Document images with source code:
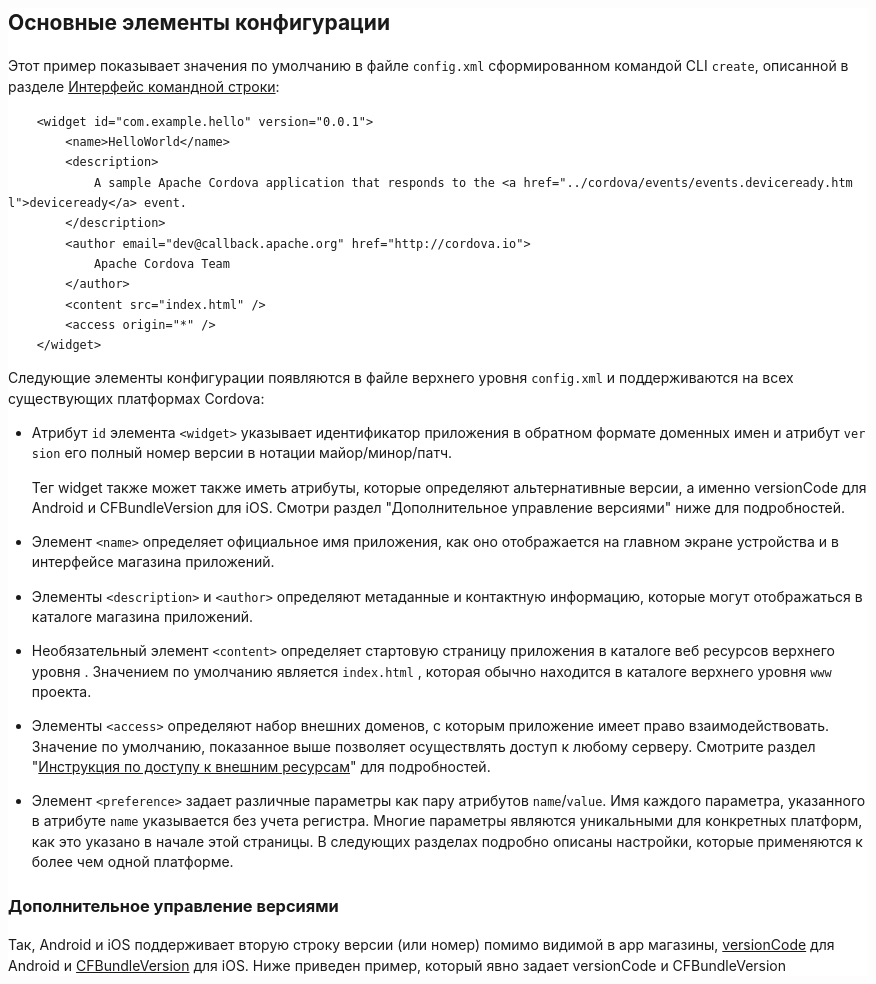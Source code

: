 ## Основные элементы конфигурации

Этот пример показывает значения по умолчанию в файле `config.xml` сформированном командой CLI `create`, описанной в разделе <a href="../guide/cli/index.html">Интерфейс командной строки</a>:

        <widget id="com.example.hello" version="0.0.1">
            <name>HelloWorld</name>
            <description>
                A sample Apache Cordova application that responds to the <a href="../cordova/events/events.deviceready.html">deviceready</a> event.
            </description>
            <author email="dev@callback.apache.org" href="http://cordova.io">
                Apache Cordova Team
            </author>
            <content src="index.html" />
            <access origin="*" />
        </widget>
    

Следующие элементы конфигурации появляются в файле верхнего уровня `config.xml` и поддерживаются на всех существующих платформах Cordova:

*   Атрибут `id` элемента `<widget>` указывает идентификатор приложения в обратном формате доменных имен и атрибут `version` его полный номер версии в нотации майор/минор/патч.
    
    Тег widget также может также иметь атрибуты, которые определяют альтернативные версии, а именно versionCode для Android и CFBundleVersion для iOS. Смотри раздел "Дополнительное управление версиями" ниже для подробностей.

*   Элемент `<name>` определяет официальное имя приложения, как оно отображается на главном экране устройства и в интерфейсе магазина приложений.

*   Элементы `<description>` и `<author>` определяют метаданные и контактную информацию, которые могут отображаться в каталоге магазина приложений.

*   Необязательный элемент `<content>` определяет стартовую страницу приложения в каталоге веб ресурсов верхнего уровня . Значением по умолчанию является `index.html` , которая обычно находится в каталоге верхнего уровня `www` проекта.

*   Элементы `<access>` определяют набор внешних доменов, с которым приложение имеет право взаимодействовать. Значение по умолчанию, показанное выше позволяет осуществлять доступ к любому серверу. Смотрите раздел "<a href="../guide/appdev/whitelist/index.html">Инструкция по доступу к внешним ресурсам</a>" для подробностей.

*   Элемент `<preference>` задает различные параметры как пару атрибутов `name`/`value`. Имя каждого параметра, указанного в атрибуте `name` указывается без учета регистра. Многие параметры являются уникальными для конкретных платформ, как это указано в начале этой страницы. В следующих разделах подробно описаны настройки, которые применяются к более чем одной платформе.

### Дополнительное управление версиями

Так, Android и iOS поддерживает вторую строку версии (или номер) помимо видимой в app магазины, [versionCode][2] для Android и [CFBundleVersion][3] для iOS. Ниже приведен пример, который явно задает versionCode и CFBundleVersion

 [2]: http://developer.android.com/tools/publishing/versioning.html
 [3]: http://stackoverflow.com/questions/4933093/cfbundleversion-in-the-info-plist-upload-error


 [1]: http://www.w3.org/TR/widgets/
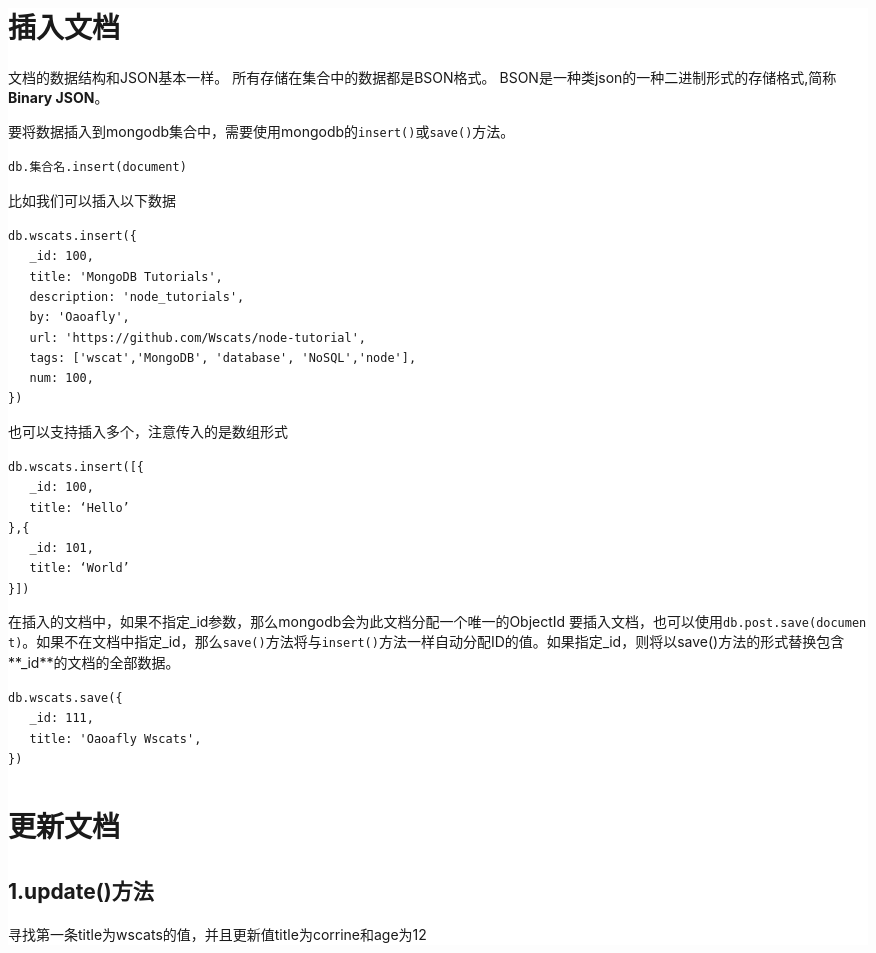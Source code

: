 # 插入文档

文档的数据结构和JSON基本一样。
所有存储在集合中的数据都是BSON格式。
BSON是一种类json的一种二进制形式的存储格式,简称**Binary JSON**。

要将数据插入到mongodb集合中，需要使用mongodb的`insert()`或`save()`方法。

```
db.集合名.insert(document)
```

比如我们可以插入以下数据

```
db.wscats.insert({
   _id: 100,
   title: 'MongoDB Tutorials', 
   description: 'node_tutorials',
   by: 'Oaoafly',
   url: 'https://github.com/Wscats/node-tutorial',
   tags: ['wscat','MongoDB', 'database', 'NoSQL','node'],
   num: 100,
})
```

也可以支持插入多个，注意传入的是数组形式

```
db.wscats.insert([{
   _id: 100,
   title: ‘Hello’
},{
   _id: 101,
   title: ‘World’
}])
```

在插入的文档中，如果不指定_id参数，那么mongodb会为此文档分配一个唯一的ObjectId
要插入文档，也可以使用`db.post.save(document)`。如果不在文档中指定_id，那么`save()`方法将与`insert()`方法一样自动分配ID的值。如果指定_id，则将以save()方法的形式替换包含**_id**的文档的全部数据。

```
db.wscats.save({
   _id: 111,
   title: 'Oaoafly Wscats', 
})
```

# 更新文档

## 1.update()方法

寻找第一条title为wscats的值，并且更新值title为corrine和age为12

**Task brief:**
Give the preceding data back exactly, minus every picture.

**Problem solution:**
Source code

: ## Основные элементы конфигурации

Этот пример показывает значения по умолчанию в файле `config.xml` сформированном командой CLI `create`, описанной в разделе <a href="../guide/cli/index.html">Интерфейс командной строки</a>:

        <widget id="com.example.hello" version="0.0.1">
            <name>HelloWorld</name>
            <description>
                A sample Apache Cordova application that responds to the <a href="../cordova/events/events.deviceready.html">deviceready</a> event.
            </description>
            <author email="dev@callback.apache.org" href="http://cordova.io">
                Apache Cordova Team
            </author>
            <content src="index.html" />
            <access origin="*" />
        </widget>
    

Следующие элементы конфигурации появляются в файле верхнего уровня `config.xml` и поддерживаются на всех существующих платформах Cordova:

*   Атрибут `id` элемента `<widget>` указывает идентификатор приложения в обратном формате доменных имен и атрибут `version` его полный номер версии в нотации майор/минор/патч.
    
    Тег widget также может также иметь атрибуты, которые определяют альтернативные версии, а именно versionCode для Android и CFBundleVersion для iOS. Смотри раздел "Дополнительное управление версиями" ниже для подробностей.

*   Элемент `<name>` определяет официальное имя приложения, как оно отображается на главном экране устройства и в интерфейсе магазина приложений.

*   Элементы `<description>` и `<author>` определяют метаданные и контактную информацию, которые могут отображаться в каталоге магазина приложений.

*   Необязательный элемент `<content>` определяет стартовую страницу приложения в каталоге веб ресурсов верхнего уровня . Значением по умолчанию является `index.html` , которая обычно находится в каталоге верхнего уровня `www` проекта.

*   Элементы `<access>` определяют набор внешних доменов, с которым приложение имеет право взаимодействовать. Значение по умолчанию, показанное выше позволяет осуществлять доступ к любому серверу. Смотрите раздел "<a href="../guide/appdev/whitelist/index.html">Инструкция по доступу к внешним ресурсам</a>" для подробностей.

*   Элемент `<preference>` задает различные параметры как пару атрибутов `name`/`value`. Имя каждого параметра, указанного в атрибуте `name` указывается без учета регистра. Многие параметры являются уникальными для конкретных платформ, как это указано в начале этой страницы. В следующих разделах подробно описаны настройки, которые применяются к более чем одной платформе.

### Дополнительное управление версиями

Так, Android и iOS поддерживает вторую строку версии (или номер) помимо видимой в app магазины, [versionCode][2] для Android и [CFBundleVersion][3] для iOS. Ниже приведен пример, который явно задает versionCode и CFBundleVersion

 [2]: http://developer.android.com/tools/publishing/versioning.html
 [3]: http://stackoverflow.com/questions/4933093/cfbundleversion-in-the-info-plist-upload-error


 [1]: http://www.w3.org/TR/widgets/
Source code

: # 插入文档

文档的数据结构和JSON基本一样。
所有存储在集合中的数据都是BSON格式。
BSON是一种类json的一种二进制形式的存储格式,简称**Binary JSON**。

要将数据插入到mongodb集合中，需要使用mongodb的`insert()`或`save()`方法。

```
db.集合名.insert(document)
```

比如我们可以插入以下数据

```
db.wscats.insert({
   _id: 100,
   title: 'MongoDB Tutorials', 
   description: 'node_tutorials',
   by: 'Oaoafly',
   url: 'https://github.com/Wscats/node-tutorial',
   tags: ['wscat','MongoDB', 'database', 'NoSQL','node'],
   num: 100,
})
```

也可以支持插入多个，注意传入的是数组形式

```
db.wscats.insert([{
   _id: 100,
   title: ‘Hello’
},{
   _id: 101,
   title: ‘World’
}])
```

在插入的文档中，如果不指定_id参数，那么mongodb会为此文档分配一个唯一的ObjectId
要插入文档，也可以使用`db.post.save(document)`。如果不在文档中指定_id，那么`save()`方法将与`insert()`方法一样自动分配ID的值。如果指定_id，则将以save()方法的形式替换包含**_id**的文档的全部数据。

```
db.wscats.save({
   _id: 111,
   title: 'Oaoafly Wscats', 
})
```

# 更新文档

## 1.update()方法

寻找第一条title为wscats的值，并且更新值title为corrine和age为12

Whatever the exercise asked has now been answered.